Il y croit, ça a tout l’air, puisqu’il l’a répété vendredi devant 200 000 personnes rassemblées, de gré ou de force, à l’intérieur et à l’extérieur du stade Loujniki de Moscou, le plus grand de Russie, pour « célébrer » le huitième anniversaire de l’annexion de la Crimée.

Le réveil de tout ce beau monde sera brutal. Parce qu’ils devront se réveiller un jour et s’apercevoir qu’on leur a menti, non ? Pas si sûr, malheureusement. On constate déjà l’effet pernicieux de la réalité alternative créée par le Kremlin dans les témoignages poignants de jeunes Russes vivant en Ukraine.

Ils appellent leurs parents en Russie et leur décrivent les bombardements que subissent les villes qu’ils habitent. Ils leur font même entendre le bruit des explosions derrière eux. Et leurs propres parents les accusent de mentir.

C’est ce que racontait récemment le quotidien britannique The Guardian, soit l’histoire d’Alexander Sedyuk qui ne parle plus à sa mère en Russie, parce qu’elle s’obstinait à répliquer à ses descriptions d’une guerre se rapprochant de lui à Lviv, dans l’est de l’Ukraine, que ce n’était que « des nazis qui s’entre-tuaient entre eux ».

LANCER LA PREMIÈRE PIERRE ?

Ils n’ont pas le monopole des faux-semblants, les Russes. Je reçois plusieurs fois par jour, par exemple, les messages de Donald Trump. Banni de Twitter et de Facebook, il relaie ses états d’âme via sa plateforme de financement politique « Save America ».

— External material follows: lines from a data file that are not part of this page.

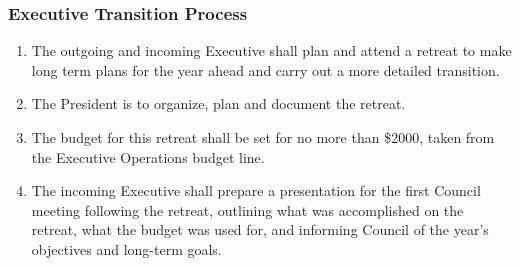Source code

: \subsubsection{Executive Transition Process}
\label{executive-transition-process}
\begin{enumerate}
 \item
  The outgoing and incoming Executive shall plan and attend a retreat to make long term plans for the year ahead and carry out a more detailed transition.
 \item
  The President is to organize, plan and document the retreat.
 \item
  The budget for this retreat shall be set for no more than \$2000, taken from the Executive Operations budget line.
 \item
  The incoming Executive shall prepare a presentation for the first Council meeting following the retreat, outlining what was accomplished on the retreat, what the budget was used for, and informing Council of the year's objectives and long-term goals.
\end{enumerate}

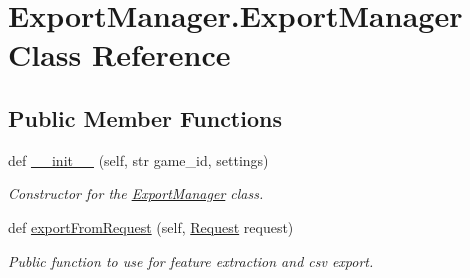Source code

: \hypertarget{class_export_manager_1_1_export_manager}{}\section{Export\+Manager.\+Export\+Manager Class Reference}
\label{class_export_manager_1_1_export_manager}
\subsection*{Public Member Functions}
\begin{DoxyCompactItemize}
\item 
def \mbox{\hyperlink{class_export_manager_1_1_export_manager_a2ddaa723d56840548afddbaf89cc8b3d}{\+\_\+\+\_\+init\+\_\+\+\_\+}} (self, str game\+\_\+id, settings)
\begin{DoxyCompactList}\small\item\em Constructor for the \mbox{\hyperlink{class_export_manager_1_1_export_manager}{Export\+Manager}} class. \end{DoxyCompactList}\item 
def \mbox{\hyperlink{class_export_manager_1_1_export_manager_a29419dccfb0bde71bc77d0ef9b9e9fdd}{export\+From\+Request}} (self, \mbox{\hyperlink{class_request_1_1_request}{Request}} request)
\begin{DoxyCompactList}\small\item\em Public function to use for feature extraction and csv export. \end{DoxyCompactList}\end{DoxyCompactItemize}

Toujours aussi immature, il partage de supposées révélations de médias marginaux coiffées de titres provocateurs, du genre « 26 000 personnes décédées toujours inscrites pour voter dans le Michigan » ou « Les marxistes tentent de prendre le contrôle de FED. »

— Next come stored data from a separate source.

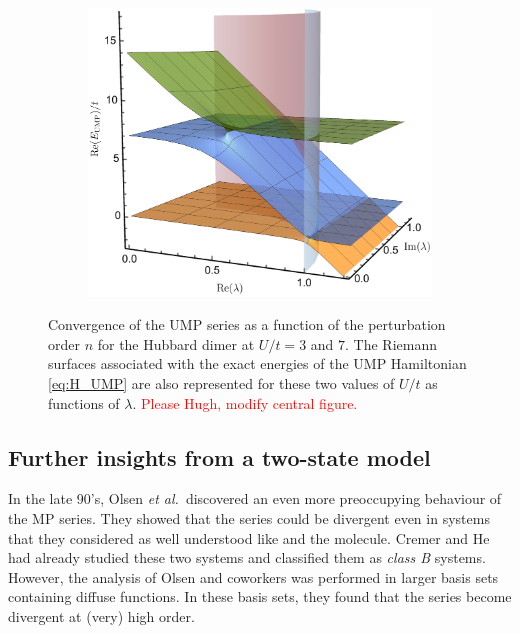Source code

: \documentclass[aps,prb,reprint,noshowkeys,linenumbers,superscriptaddress]{revtex4-1}
\newcommand{\titou}[1]{\textcolor{red}{#1}}
\begin{document}
\begin{figure}
\begin{subfigure}{0.32\textwidth}
	\includegraphics[height=0.75\textwidth]{fig3c}	
    \end{subfigure}	\caption{
	Convergence of the UMP series as a function of the perturbation order $n$ for the Hubbard dimer at $U/t = 3$ and $7$.
	The Riemann surfaces associated with the exact energies of the UMP Hamiltonian \eqref{eq:H_UMP} are also represented for these two values of $U/t$ as functions of $\lambda$. \titou{Please Hugh, modify central figure.}
	\label{fig:UMP}}
\end{figure}


\subsection{Further insights from a two-state model}

In the late 90's, Olsen \textit{et al.}~discovered an even more preoccupying behaviour of the MP series. \cite{Olsen_1996} 
They showed that the series could be divergent even in systems that they considered as well understood like  and the  molecule. \cite{Olsen_1996, Christiansen_1996} 
Cremer and He had already studied these two systems and classified them as \textit{class B} systems. 
However, the analysis of Olsen and coworkers was performed in larger basis sets containing diffuse functions. 
In these basis sets, they found that the series become divergent at (very) high order.
\end{document}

Il s’est démarqué, mercredi dernier, avec un flamboyant « Trump was right about everything » tiré du magazine Newsweek, une publication crédible. On découvrait toutefois, en cliquant sur le lien, que l’« opinion » venait... de son fils Donald Jr. 

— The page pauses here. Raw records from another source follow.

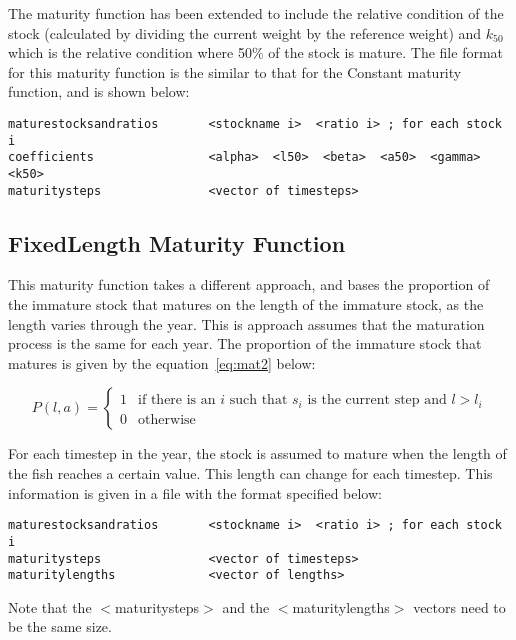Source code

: \documentclass[10pt,twoside]{book}
\begin{document}
The maturity function has been extended to include the relative condition of the stock (calculated by dividing the current weight by the reference weight) and $k_{50}$ which is the relative condition where 50\% of the stock is mature.  The file format for this maturity function is the similar to that for the Constant maturity function, and is shown below:

{\small\begin{verbatim}
maturestocksandratios       <stockname i>  <ratio i> ; for each stock i
coefficients                <alpha>  <l50>  <beta>  <a50>  <gamma>  <k50>
maturitysteps               <vector of timesteps>
\end{verbatim}}

\subsection{FixedLength Maturity Function}
This maturity function takes a different approach, and bases the proportion of the immature stock that matures on the length of the immature stock, as the length varies through the year.  This is approach assumes that the maturation process is the same for each year.  The proportion of the immature stock that matures is given by the equation~\ref{eq:mat2} below:

\begin{equation}\label{eq:mat2}
P(l, a) =
\begin{cases}
1 & \textrm{if there is an $i$ such that $s_i$ is the current step and $l > l_i$} \\
0 & \textrm{otherwise}
\end{cases}
\end{equation}

For each timestep in the year, the stock is assumed to mature when the length of the fish reaches a certain value.  This length can change for each timestep.  This information is given in a file with the format specified below:

{\small\begin{verbatim}
maturestocksandratios       <stockname i>  <ratio i> ; for each stock i
maturitysteps               <vector of timesteps>
maturitylengths             <vector of lengths>
\end{verbatim}}

Note that the $<$maturitysteps$>$ and the $<$maturitylengths$>$ vectors need to be the same size.
\end{document}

Donald Trump a fait perdre aux républicains, au cours de sa présidence, la Chambre des représentants, le Sénat, puis la Maison-Blanche. Pourtant, désinformation à l’appui, les deux tiers des électeurs républicains lui redonneraient leur vote.

Il faut espérer que les images de mort et de destruction finiront par percer le mur de propagande du Kremlin. L’expérience américaine, avec une multitude de sources et médias, nous montre cependant qu’on n’esquinte pas aisément une idée toute faite. 

Quelques mythes perpétués par Vladimir Poutine  

Les habitants russophones de la région du Donbass dans l’est de l’Ukraine sont soumis à un génocide.  

  • L’Organisation pour la Sécurité et la Coopération en Europe n’a trouvé aucune preuve de ses allégations.       

Les forces ukrainiennes ont bombardé une maternelle à Lougansk dans l’est de l’Ukraine le 17 février dernier.  

  • Les bombardements sont venus des lignes des séparatistes russophones.       

La Russie n’attaque pas d’infrastructures civiles en Ukraine.  

  • Dès le lendemain de l’invasion, Amnesty International documentait au moins trois attaques des militaires russes contre des civils ukrainiens.       

Le nazisme est rampant dans la société et en politique ukrainiennes et est encouragé par les autorités de Kyïv.  

  • Le candidat du parti d’extrême droite nationaliste, Svoboda, a récolté 1,6 % du vote à l’élection présidentielle de 2019.       

L’Occident a soutenu un coup pour renverser le gouvernement ukrainien pro-Moscou en 2014.  

  • Il n’existe aucune preuve que la révolution de Maïdan en février 2014 vient d’un complot orchestré par les pays occidentaux.